Design/methodology/approach
The paper is based on a case study carried out within a SME illustrated by three examples. In the first and second examples the SME analyses how the introduction of improvements, by the means of lean production, can lead to cost product mistakes when traditional accounting calculations are used. The second example deals with a comparison benchmark between traditional accounting and ABC. The third example analyses value stream accounting as an alternative to ABC and discusses the implications and limits for the SME.
Findings
The results of the examples show first, the possible mistakes introduced by traditional accounting, and second, how the costing of a manufacturing lot varies when using traditional accounting and ABC. In addition, the results illustrate the interrelationships between lean production, ABC and value stream accounting.

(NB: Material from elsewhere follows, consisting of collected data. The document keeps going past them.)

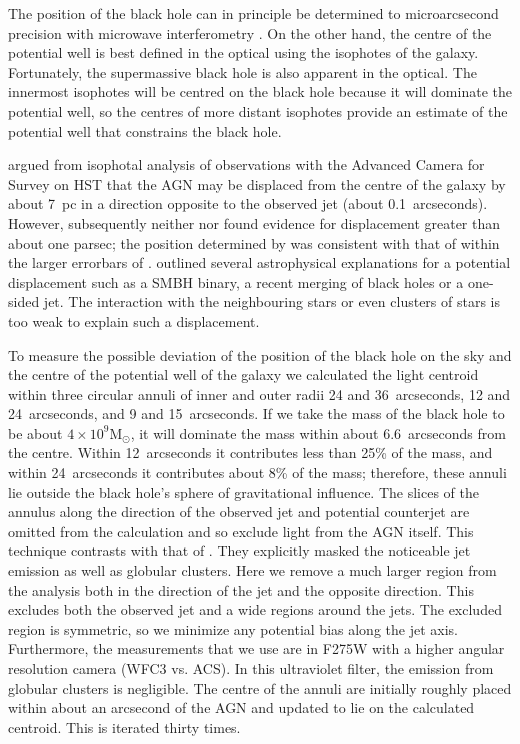 \documentclass[useAMS,usenatbib]{mn2e}
\newcommand{\msun}{\mathrm{M}_\odot}
\begin{document}
The position of the black hole can in principle be determined to
microarcsecond precision with microwave interferometry
\citep{2011ApJ...735...57B}.  On the other hand, the centre of the
potential well is best defined in the optical using the isophotes of
the galaxy.  Fortunately, the supermassive black hole is also apparent
in the optical.  The innermost isophotes will be centred on the black
hole because it will dominate the potential well, so the centres of
more distant isophotes provide an estimate of the potential well that
constrains the black hole.

\citet{2010ApJ...717L...6B} argued from isophotal analysis of
observations with the Advanced Camera for Survey on HST that the AGN
may be displaced from the centre of the galaxy by about 7~pc in a
direction opposite to the observed jet (about 0.1~arcseconds).
However, subsequently 
neither
\citet{2011ApJ...729..119G} nor \citet{2013ApJ...770...86W} found
evidence for displacement greater than about one parsec; the position
determined by \citet{2011ApJ...729..119G} was consistent with that of
\citet{2010ApJ...717L...6B} within the larger errorbars of
\citet{2011ApJ...729..119G}.  \citet{2010ApJ...717L...6B} outlined
several astrophysical explanations for a potential displacement such
as a SMBH binary, a recent merging of black holes or a one-sided jet.
The interaction with the neighbouring stars or even clusters of stars
is too weak to explain such a displacement.


To measure the possible deviation of the position of the black hole on
the sky and the centre of the potential well of the galaxy
we 
calculated 
the light centroid within three circular annuli of inner
and outer radii 24 and 36~arcseconds, 12 and 24~arcseconds, and 9 and
15~arcseconds.   If we take the mass of the
black hole to be about $4\times 10^9\msun$, it will dominate the mass
within about 6.6~arcseconds from the centre.  Within 12~arcseconds it
contributes less than 25\% of the mass, and within 24~arcseconds it
contributes about 8\% of the mass; therefore, these annuli lie outside
the black hole's sphere of gravitational influence.  The slices of the
annulus along the direction of the observed jet and potential
counterjet are omitted from the calculation and so exclude light from
the AGN itself.  This 
technique 
contrasts with that of
\citet{2010ApJ...717L...6B}.  They explicitly masked the noticeable jet
emission as well as globular clusters.  Here we remove a much larger
region from the analysis both in the direction of the jet and the
opposite direction.  This excludes both the observed jet and a wide
regions around the jets.  The excluded region is symmetric, so we
minimize any potential bias along the jet axis.  Furthermore, the
measurements that we use are in F275W with a higher angular resolution
camera (WFC3 vs. ACS).  In this ultraviolet filter, the emission from
globular clusters is negligible.  The centre of the annuli are
initially roughly placed within about an arcsecond of the AGN and
updated to lie on the calculated centroid. This is iterated thirty
times.
\end{document}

In particular, ABC seems to introduce some difficulties in terms of IT automation, and there are difficulties with value stream accounting because it requires a particular value stream‐based organisation not particularly suitable for this SME.
Research limitations/implications
The generalisability of the research findings is limited because of the use of a case study within a SME in which lean production is in an early stage of application and has a particular flexible organisation. This implies a need for further studies on other SMEs in different organisational situations.
Practical implications
The implications are useful for SMEs that are implementing lean production and are thinking of a changeover from traditional accounting. The results can guide SMEs in the selection of the most effective accounting system considering particular factors such as the state of lean implementation, whether the organisation is value stream oriented or type of products manufactured.
Originality/value
The paper discusses for the first time the implications of ABC and in particular of Value Stream Accounting inside a SME that is implementing Lean Production.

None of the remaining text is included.